Further denial is useless. “The conservatives' argument that equality of consumption outweighed the inequality in incomes has been eviscerated. . . . The elite, particularly the conservative intellectuals who have dominated the national economic debate since the Reagan era, insisted that growing income inequality was propaganda invented by the class warriors on the left, and cited robust consumer spending as evidence. In a 1998 speech at Jackson Hole at the annual gathering of American economists and economic policy makers, Alan Greenspan, then chairman of the Federal Reserve, argued that what mattered was what people could buy, not what they earned.

“Inequality in consumption, when measured by current outlays, is less than inequality in income,” he said. Greenspan illustrated his point with some unusual measures of inequality -- ownership of consumer goods like dishwashers, microwaves and clothes-dryers. The comforting result? Even though inequality as measured in dollars was growing, when measured in dishwashers, microwaves and clothes dryers it was decreasing.

“The 2008 financial crisis and the prolonged economic downturn has eviscerated the consumption defense as ruthlessly as it has burst the credit bubble that allowed the middle class to feel richer than it was.

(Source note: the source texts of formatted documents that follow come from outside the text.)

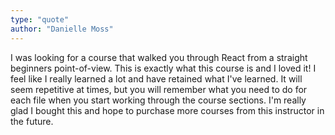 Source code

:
 ```yaml
---
type: "quote"
author: "Danielle Moss"
---
```

I was looking for a course that walked you through React from a straight beginners point-of-view. This is exactly what this course is and I loved it! I feel like I really learned a lot and have retained what I've learned. It will seem repetitive at times, but you will remember what you need to do for each file when you start working through the course sections. I'm really glad I bought this and hope to purchase more courses from this instructor in the future. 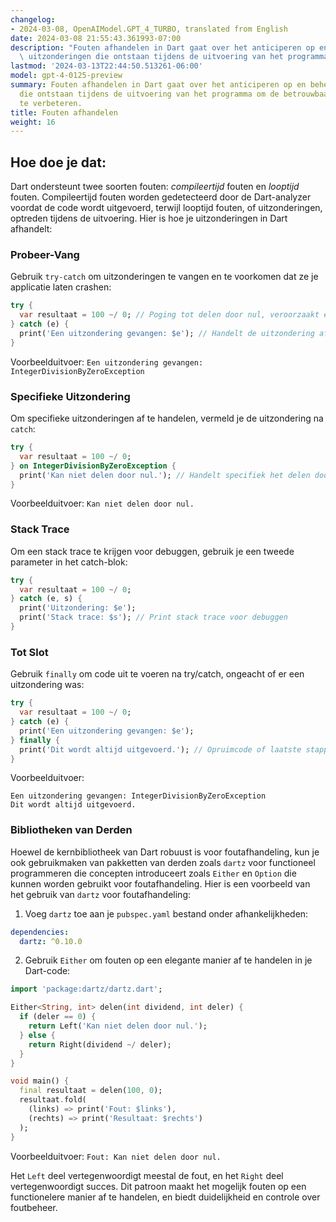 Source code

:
 ```yaml
---
changelog:
- 2024-03-08, OpenAIModel.GPT_4_TURBO, translated from English
date: 2024-03-08 21:55:43.361993-07:00
description: "Fouten afhandelen in Dart gaat over het anticiperen op en beheren van\
  \ uitzonderingen die ontstaan tijdens de uitvoering van het programma om de\u2026"
lastmod: '2024-03-13T22:44:50.513261-06:00'
model: gpt-4-0125-preview
summary: Fouten afhandelen in Dart gaat over het anticiperen op en beheren van uitzonderingen
  die ontstaan tijdens de uitvoering van het programma om de betrouwbaarheid en bruikbaarheid
  te verbeteren.
title: Fouten afhandelen
weight: 16
---
```


## Hoe doe je dat:
Dart ondersteunt twee soorten fouten: *compileertijd* fouten en *looptijd* fouten. Compileertijd fouten worden gedetecteerd door de Dart-analyzer voordat de code wordt uitgevoerd, terwijl looptijd fouten, of uitzonderingen, optreden tijdens de uitvoering. Hier is hoe je uitzonderingen in Dart afhandelt:

### Probeer-Vang
Gebruik `try-catch` om uitzonderingen te vangen en te voorkomen dat ze je applicatie laten crashen:

```dart
try {
  var resultaat = 100 ~/ 0; // Poging tot delen door nul, veroorzaakt een uitzondering
} catch (e) {
  print('Een uitzondering gevangen: $e'); // Handelt de uitzondering af
}
```
Voorbeelduitvoer: `Een uitzondering gevangen: IntegerDivisionByZeroException`

### Specifieke Uitzondering
Om specifieke uitzonderingen af te handelen, vermeld je de uitzondering na `catch`:

```dart
try {
  var resultaat = 100 ~/ 0;
} on IntegerDivisionByZeroException {
  print('Kan niet delen door nul.'); // Handelt specifiek het delen door nul uitzonderingen af
}
```
Voorbeelduitvoer: `Kan niet delen door nul.`

### Stack Trace
Om een stack trace te krijgen voor debuggen, gebruik je een tweede parameter in het catch-blok:

```dart
try {
  var resultaat = 100 ~/ 0;
} catch (e, s) {
  print('Uitzondering: $e');
  print('Stack trace: $s'); // Print stack trace voor debuggen
}
```

### Tot Slot
Gebruik `finally` om code uit te voeren na try/catch, ongeacht of er een uitzondering was:

```dart
try {
  var resultaat = 100 ~/ 0;
} catch (e) {
  print('Een uitzondering gevangen: $e');
} finally {
  print('Dit wordt altijd uitgevoerd.'); // Opruimcode of laatste stappen
}
```
Voorbeelduitvoer:
```
Een uitzondering gevangen: IntegerDivisionByZeroException
Dit wordt altijd uitgevoerd.
```

### Bibliotheken van Derden
Hoewel de kernbibliotheek van Dart robuust is voor foutafhandeling, kun je ook gebruikmaken van pakketten van derden zoals `dartz` voor functioneel programmeren die concepten introduceert zoals `Either` en `Option` die kunnen worden gebruikt voor foutafhandeling. Hier is een voorbeeld van het gebruik van `dartz` voor foutafhandeling:

1. Voeg `dartz` toe aan je `pubspec.yaml` bestand onder afhankelijkheden:
```yaml
dependencies:
  dartz: ^0.10.0
```

2. Gebruik `Either` om fouten op een elegante manier af te handelen in je Dart-code:
```dart
import 'package:dartz/dartz.dart';

Either<String, int> delen(int dividend, int deler) {
  if (deler == 0) {
    return Left('Kan niet delen door nul.');
  } else {
    return Right(dividend ~/ deler);
  }
}

void main() {
  final resultaat = delen(100, 0);
  resultaat.fold(
    (links) => print('Fout: $links'), 
    (rechts) => print('Resultaat: $rechts')
  );
}
```
Voorbeelduitvoer: `Fout: Kan niet delen door nul.`

Het `Left` deel vertegenwoordigt meestal de fout, en het `Right` deel vertegenwoordigt succes. Dit patroon maakt het mogelijk fouten op een functionelere manier af te handelen, en biedt duidelijkheid en controle over foutbeheer.
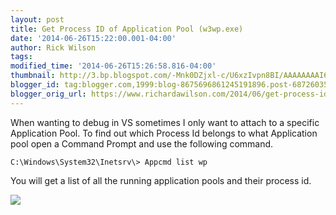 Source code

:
 ```yaml
---
layout: post
title: Get Process ID of Application Pool (w3wp.exe)
date: '2014-06-26T15:22:00.001-04:00'
author: Rick Wilson
tags: 
modified_time: '2014-06-26T15:26:58.816-04:00'
thumbnail: http://3.bp.blogspot.com/-Mnk0DZjxl-c/U6xzIvpn8BI/AAAAAAAAI60/xEtNjn6Cg6E/s72-c/2014-06-26+15_20_32-dev-rick-wilson.permuta.com+-+Remote+Desktop+Connection+Manager+v2.2.png
blogger_id: tag:blogger.com,1999:blog-8675696861245191896.post-6872603532977258672
blogger_orig_url: https://www.richardawilson.com/2014/06/get-process-id-of-application-pool.html
---
```


When wanting to debug in VS sometimes I only want to attach to a specific Application Pool.  To find out which Process Id belongs to what Application pool open a Command Prompt and use the following command.

    
    C:\Windows\System32\Inetsrv\> Appcmd list wp
    

You will get a list of all the running application pools and their process id.

[![](http://3.bp.blogspot.com/-Mnk0DZjxl-c/U6xzIvpn8BI/AAAAAAAAI60/xEtNjn6Cg6E/s1600/2014-06-26+15_20_32-dev-rick-wilson.permuta.com+-+Remote+Desktop+Connection+Manager+v2.2.png)](http://3.bp.blogspot.com/-Mnk0DZjxl-c/U6xzIvpn8BI/AAAAAAAAI60/xEtNjn6Cg6E/s1600/2014-06-26+15_20_32-dev-rick-wilson.permuta.com+-+Remote+Desktop+Connection+Manager+v2.2.png)

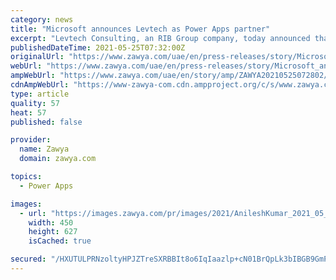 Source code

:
 ```yaml
---
category: news
title: "Microsoft announces Levtech as Power Apps partner"
excerpt: "Levtech Consulting, an RIB Group company, today announced that it has extended its partnership with Microsoft to be a certified Power Apps Partner - demonstrating its ability to build custom and value-added solutions for its customers globally. Levtech ..."
publishedDateTime: 2021-05-25T07:32:00Z
originalUrl: "https://www.zawya.com/uae/en/press-releases/story/Microsoft_announces_Levtech_as_Power_Apps_partner-ZAWYA20210525072802/"
webUrl: "https://www.zawya.com/uae/en/press-releases/story/Microsoft_announces_Levtech_as_Power_Apps_partner-ZAWYA20210525072802/"
ampWebUrl: "https://www.zawya.com/uae/en/story/amp/ZAWYA20210525072802/"
cdnAmpWebUrl: "https://www-zawya-com.cdn.ampproject.org/c/s/www.zawya.com/uae/en/story/amp/ZAWYA20210525072802/"
type: article
quality: 57
heat: 57
published: false

provider:
  name: Zawya
  domain: zawya.com

topics:
  - Power Apps

images:
  - url: "https://images.zawya.com/pr/images/2021/AnileshKumar_2021_05_25.JPG"
    width: 450
    height: 627
    isCached: true

secured: "/HXUTULPRNzoltyHPJZTreSXRBBIt8o6IqIaazlp+cN01BrQpLk3bIBGB9GmPmPLa5qQ9JW6WAhBK05SWFsqczFNBQdJaZBjEPzduq60mmQu/umtb9vk/z3OSIkqQhxaKb/9wZw5UH8oHQ9Zmj19WTOlZ4jWR9SNfnzfJVK5Uvy2gsTKGc4wuX/ypYxOsQ52et3SNWaxqX0vDLKL/YYqjTbRSfL61aDD9YXrTXUfhpwoZoCpGWL55nsZt1B35M3jm+Ug7Ll9HRbMRSUnFUg2y05Wa8fhFjR163EdEZyWEsd4/6e7zVDX1MqVhqq0yqM/v/2avkTMlwF/qRcjemSEz6PjuZVy4xkmKVz9fyqgySA=;md7FqNOnQLwZGQ83YptQTQ=="
---
```


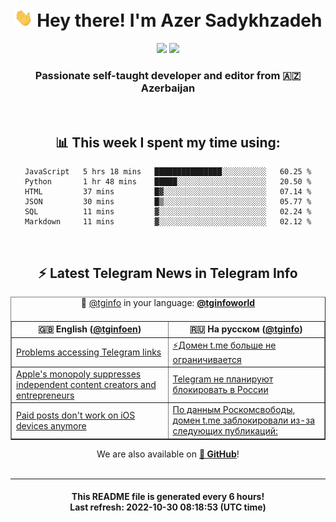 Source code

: <div align="center">
	<div>
		<h1>
      <img src="./assets/hi.gif" width="30px"> Hey there! I'm Azer Sadykhzadeh
    </h1>
    <img height="18" src="https://komarev.com/ghpvc/?username=sadykhzadeh&label=Views&color=2081c1&style=flat-square" />
		<a href="https://wakatime.com/@Azer"> <img height="18" src="https://wakatime.com/badge/user/f80ae27a-c328-426f-a381-bc84136e2dd6.svg" /> </a>
    <h3>
      Passionate self-taught developer and editor from 🇦🇿 Azerbaijan
    </h3>
  </div>
  <br>

<h2>📊 This week I spent my time using:</h2>

<!--START_SECTION:waka-->

```text
JavaScript   5 hrs 18 mins   ███████████████░░░░░░░░░░   60.25 %
Python       1 hr 48 mins    █████░░░░░░░░░░░░░░░░░░░░   20.50 %
HTML         37 mins         █▓░░░░░░░░░░░░░░░░░░░░░░░   07.14 %
JSON         30 mins         █▒░░░░░░░░░░░░░░░░░░░░░░░   05.77 %
SQL          11 mins         ▓░░░░░░░░░░░░░░░░░░░░░░░░   02.24 %
Markdown     11 mins         ▓░░░░░░░░░░░░░░░░░░░░░░░░   02.12 %
```

<!--END_SECTION:waka-->

<br>

<h2>⚡️ Latest Telegram News in Telegram Info</h2>
  <table border>
		<tr>
			<th width="50%">🇬🇧 English (<a href="https://t.me/tginfoen">@tginfoen</a>)</th>
			<th>🇷🇺 На русском (<a href="https://t.me/tginfo">@tginfo</a>)</th>
		</tr>
		<caption>🚩 <a href="https://t.me/tginfo">@tginfo</a> in your language: <a href="https://t.me/tginfoworld"><b>@tginfoworld</b></a><caption/>
  <tr><td><a href="https://t.me/tginfoen/1516">Problems accessing Telegram links</a></td>
    <td><a href="https://t.me/tginfo/3471">⚡️Домен t.me больше не ограничивается</a></td></tr><tr><td><a href="https://t.me/tginfoen/1515">Apple's monopoly suppresses independent content creators and entrepreneurs </a></td>
    <td><a href="https://t.me/tginfo/3470">Telegram не планируют блокировать в России</a></td></tr><tr><td><a href="https://t.me/tginfoen/1514">Paid posts don't work on iOS devices anymore</a></td>
    <td><a href="https://t.me/tginfo/3469">По данным Роскомсвободы, домен t.me заблокировали из-за следующих публикаций: </a></td></tr>
</table>
We are also available on <a href="https://github.com/tginfo"><b>🐙 GitHub</b></a>!
</div>

<br>
<hr>
<h4 align="center">This README file is generated <b>every 6 hours</b>!</br>Last refresh: <b>2022-10-30 08:18:53 (UTC time)</b></h4>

Income inequality is today a fact of life, as essential to doing business as the rate of inflation: Proctor & Gamble executives study the Gini co-efficient, a technical measure of income inequality, to divine what is happening to their erstwhile middle-class consumer base, and have decided the best strategy is to give up on the center and to market instead to the top and the bottom.

“Citigroup advises investors to design their portfolios around income inequality. It calls this strategy the "Consumer Hourglass Portfolio" and has created an index of companies that serve the rich and the poor while avoiding the vanishing middle.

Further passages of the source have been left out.